• [SUPPLIED RECORDS]:
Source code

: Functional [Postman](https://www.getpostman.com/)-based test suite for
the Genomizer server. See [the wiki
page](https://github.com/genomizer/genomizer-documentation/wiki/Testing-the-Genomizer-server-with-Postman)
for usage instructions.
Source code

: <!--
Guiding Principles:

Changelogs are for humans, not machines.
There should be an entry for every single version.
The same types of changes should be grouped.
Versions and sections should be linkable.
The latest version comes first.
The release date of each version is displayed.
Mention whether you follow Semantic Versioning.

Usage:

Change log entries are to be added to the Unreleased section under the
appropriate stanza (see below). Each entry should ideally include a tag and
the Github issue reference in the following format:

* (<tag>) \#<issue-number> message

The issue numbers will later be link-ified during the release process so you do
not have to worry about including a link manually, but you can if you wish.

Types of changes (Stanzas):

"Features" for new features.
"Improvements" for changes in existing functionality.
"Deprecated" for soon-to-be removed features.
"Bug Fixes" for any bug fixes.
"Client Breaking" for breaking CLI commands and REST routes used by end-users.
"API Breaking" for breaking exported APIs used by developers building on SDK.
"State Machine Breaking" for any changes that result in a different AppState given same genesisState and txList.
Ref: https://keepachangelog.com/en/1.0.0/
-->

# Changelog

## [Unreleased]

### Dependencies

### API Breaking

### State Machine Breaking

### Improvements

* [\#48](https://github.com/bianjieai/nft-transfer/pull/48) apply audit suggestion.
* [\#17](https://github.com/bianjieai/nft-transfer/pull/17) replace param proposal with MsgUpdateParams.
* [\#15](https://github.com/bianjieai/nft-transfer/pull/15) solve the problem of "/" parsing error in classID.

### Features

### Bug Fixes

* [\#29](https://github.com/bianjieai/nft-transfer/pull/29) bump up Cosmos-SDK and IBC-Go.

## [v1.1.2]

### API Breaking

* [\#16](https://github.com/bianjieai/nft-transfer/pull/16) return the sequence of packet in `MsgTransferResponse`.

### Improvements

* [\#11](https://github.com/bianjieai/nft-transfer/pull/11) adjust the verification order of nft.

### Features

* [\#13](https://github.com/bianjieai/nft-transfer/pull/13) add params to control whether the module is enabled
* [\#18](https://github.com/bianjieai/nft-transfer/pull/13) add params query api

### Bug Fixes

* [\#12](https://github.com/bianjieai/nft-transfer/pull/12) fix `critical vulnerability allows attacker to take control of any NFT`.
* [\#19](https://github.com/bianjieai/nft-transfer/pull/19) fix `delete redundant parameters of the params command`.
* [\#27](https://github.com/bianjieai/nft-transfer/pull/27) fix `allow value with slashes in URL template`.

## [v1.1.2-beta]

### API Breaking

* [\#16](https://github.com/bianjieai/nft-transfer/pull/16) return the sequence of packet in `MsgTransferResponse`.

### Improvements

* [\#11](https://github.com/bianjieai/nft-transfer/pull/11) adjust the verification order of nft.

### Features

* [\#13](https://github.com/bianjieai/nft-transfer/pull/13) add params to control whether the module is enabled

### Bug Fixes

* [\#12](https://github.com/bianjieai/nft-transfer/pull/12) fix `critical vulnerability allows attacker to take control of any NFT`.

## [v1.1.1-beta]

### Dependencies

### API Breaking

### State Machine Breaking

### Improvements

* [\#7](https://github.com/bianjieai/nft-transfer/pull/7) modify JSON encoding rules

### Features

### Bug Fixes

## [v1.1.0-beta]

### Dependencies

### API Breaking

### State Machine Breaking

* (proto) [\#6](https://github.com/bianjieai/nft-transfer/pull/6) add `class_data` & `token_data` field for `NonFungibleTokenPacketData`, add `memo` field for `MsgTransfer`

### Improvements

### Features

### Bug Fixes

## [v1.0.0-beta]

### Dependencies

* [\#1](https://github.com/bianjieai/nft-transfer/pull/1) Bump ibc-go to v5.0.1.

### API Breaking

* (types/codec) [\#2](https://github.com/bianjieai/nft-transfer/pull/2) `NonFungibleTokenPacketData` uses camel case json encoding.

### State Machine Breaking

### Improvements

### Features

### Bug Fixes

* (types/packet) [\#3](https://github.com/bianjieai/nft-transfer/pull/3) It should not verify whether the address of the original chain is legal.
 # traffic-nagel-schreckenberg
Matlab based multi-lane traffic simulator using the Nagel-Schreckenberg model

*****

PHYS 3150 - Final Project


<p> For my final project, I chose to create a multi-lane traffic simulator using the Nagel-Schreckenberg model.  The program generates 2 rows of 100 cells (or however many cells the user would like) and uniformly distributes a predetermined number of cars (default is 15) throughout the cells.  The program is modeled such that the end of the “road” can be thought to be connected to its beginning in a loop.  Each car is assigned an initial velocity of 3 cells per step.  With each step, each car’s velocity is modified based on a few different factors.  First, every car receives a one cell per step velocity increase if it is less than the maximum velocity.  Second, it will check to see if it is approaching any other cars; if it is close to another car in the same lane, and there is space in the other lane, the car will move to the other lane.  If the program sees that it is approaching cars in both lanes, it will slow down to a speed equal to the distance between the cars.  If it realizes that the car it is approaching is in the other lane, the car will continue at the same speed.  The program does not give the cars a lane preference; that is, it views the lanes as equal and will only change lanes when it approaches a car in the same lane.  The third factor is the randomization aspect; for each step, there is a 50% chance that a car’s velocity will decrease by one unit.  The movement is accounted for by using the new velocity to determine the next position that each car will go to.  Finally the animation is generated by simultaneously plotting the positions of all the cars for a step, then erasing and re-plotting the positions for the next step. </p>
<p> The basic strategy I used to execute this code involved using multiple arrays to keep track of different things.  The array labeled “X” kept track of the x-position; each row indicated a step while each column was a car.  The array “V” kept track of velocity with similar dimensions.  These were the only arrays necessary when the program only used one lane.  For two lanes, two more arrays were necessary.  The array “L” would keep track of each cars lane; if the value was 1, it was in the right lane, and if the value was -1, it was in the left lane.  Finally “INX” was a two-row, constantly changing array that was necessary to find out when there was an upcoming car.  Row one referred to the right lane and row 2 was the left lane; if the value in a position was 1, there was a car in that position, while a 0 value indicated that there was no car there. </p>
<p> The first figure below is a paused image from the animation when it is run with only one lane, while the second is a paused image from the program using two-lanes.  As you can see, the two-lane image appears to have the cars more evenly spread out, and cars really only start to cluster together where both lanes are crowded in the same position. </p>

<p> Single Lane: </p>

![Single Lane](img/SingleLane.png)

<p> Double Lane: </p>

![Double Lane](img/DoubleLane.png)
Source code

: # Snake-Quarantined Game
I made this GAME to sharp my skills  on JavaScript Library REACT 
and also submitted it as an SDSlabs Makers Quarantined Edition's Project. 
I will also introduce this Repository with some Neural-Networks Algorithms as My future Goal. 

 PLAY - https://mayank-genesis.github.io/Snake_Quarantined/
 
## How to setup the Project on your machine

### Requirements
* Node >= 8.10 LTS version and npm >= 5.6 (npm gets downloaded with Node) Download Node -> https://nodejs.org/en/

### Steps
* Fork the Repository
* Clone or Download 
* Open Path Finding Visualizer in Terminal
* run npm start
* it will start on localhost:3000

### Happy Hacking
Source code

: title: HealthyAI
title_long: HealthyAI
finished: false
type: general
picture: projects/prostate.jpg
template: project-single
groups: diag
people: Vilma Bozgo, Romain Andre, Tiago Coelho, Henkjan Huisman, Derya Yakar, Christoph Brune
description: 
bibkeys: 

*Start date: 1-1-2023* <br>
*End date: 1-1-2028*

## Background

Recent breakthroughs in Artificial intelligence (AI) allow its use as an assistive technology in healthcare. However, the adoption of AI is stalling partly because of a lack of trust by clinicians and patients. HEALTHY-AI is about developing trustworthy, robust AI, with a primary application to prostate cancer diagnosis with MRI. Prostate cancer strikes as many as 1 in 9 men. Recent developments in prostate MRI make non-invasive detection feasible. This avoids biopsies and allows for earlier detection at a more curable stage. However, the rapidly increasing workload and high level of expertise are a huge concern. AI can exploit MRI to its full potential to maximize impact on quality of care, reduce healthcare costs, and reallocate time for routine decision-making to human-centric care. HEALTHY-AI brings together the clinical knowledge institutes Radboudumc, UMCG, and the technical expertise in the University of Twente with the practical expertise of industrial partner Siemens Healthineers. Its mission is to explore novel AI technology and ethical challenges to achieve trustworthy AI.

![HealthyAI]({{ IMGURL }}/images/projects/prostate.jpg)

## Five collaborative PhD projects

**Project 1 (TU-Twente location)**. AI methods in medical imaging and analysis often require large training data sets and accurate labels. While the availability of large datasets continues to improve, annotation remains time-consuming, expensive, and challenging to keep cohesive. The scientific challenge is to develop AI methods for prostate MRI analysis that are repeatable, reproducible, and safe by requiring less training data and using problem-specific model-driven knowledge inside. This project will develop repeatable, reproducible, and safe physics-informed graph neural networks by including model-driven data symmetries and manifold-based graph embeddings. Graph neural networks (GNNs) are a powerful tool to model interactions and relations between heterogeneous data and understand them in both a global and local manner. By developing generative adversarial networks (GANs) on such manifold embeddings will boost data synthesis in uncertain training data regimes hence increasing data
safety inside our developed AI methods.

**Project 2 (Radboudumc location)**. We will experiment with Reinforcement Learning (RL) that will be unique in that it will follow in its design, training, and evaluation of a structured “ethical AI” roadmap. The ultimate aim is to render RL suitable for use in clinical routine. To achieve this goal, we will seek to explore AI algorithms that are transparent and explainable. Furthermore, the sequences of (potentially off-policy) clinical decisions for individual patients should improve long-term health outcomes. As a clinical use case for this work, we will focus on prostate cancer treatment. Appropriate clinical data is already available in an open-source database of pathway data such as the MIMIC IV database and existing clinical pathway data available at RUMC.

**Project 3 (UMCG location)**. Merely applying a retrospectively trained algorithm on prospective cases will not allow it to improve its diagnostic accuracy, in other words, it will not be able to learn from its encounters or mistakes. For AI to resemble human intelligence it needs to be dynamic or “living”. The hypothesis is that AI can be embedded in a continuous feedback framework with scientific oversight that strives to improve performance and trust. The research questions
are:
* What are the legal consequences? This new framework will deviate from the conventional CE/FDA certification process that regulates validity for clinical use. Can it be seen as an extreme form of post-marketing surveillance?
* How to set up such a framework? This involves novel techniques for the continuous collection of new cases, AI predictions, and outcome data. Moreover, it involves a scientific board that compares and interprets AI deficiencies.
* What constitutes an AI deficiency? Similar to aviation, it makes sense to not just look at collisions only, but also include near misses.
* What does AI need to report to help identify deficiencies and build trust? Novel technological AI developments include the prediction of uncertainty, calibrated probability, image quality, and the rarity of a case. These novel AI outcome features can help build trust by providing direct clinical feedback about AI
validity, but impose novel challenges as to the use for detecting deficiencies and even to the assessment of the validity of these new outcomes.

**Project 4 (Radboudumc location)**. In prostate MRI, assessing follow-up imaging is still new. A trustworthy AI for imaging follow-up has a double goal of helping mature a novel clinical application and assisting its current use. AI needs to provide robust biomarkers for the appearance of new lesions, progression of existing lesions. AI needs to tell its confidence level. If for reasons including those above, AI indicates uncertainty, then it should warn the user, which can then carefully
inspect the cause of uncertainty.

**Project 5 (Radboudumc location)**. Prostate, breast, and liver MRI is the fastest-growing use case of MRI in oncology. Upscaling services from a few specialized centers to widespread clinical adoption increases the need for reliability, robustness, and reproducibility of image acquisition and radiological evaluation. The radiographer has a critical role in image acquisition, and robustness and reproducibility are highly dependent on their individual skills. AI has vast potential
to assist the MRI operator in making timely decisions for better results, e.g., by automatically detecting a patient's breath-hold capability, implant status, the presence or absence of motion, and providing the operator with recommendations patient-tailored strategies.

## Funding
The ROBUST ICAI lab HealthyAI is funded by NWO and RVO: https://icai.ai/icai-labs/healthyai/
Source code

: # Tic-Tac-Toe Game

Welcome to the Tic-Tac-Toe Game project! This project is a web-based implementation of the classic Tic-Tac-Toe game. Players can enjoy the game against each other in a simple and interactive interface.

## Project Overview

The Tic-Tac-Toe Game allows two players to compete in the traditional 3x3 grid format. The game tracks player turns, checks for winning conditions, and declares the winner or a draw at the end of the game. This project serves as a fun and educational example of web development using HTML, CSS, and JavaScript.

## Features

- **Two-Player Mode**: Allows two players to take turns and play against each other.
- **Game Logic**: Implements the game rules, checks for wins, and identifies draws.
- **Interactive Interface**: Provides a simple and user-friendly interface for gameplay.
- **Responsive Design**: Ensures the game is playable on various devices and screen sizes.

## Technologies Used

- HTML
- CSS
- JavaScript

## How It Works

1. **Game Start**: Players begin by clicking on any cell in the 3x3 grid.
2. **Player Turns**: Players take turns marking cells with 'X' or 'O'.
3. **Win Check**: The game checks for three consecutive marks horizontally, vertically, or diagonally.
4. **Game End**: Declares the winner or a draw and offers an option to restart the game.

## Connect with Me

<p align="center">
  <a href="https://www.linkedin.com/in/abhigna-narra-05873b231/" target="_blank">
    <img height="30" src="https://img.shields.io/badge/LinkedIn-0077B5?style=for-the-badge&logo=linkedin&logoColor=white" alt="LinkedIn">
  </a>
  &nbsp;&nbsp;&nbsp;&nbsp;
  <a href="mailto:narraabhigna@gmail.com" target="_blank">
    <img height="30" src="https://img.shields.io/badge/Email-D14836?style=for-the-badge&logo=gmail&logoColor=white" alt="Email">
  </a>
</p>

• [EXERCISE INSTRUCTIONS]:
Tally the lines of the listing above that contain the word "href" and state the result as a bare number.

• [RESPONSE TO THE TASK]:
2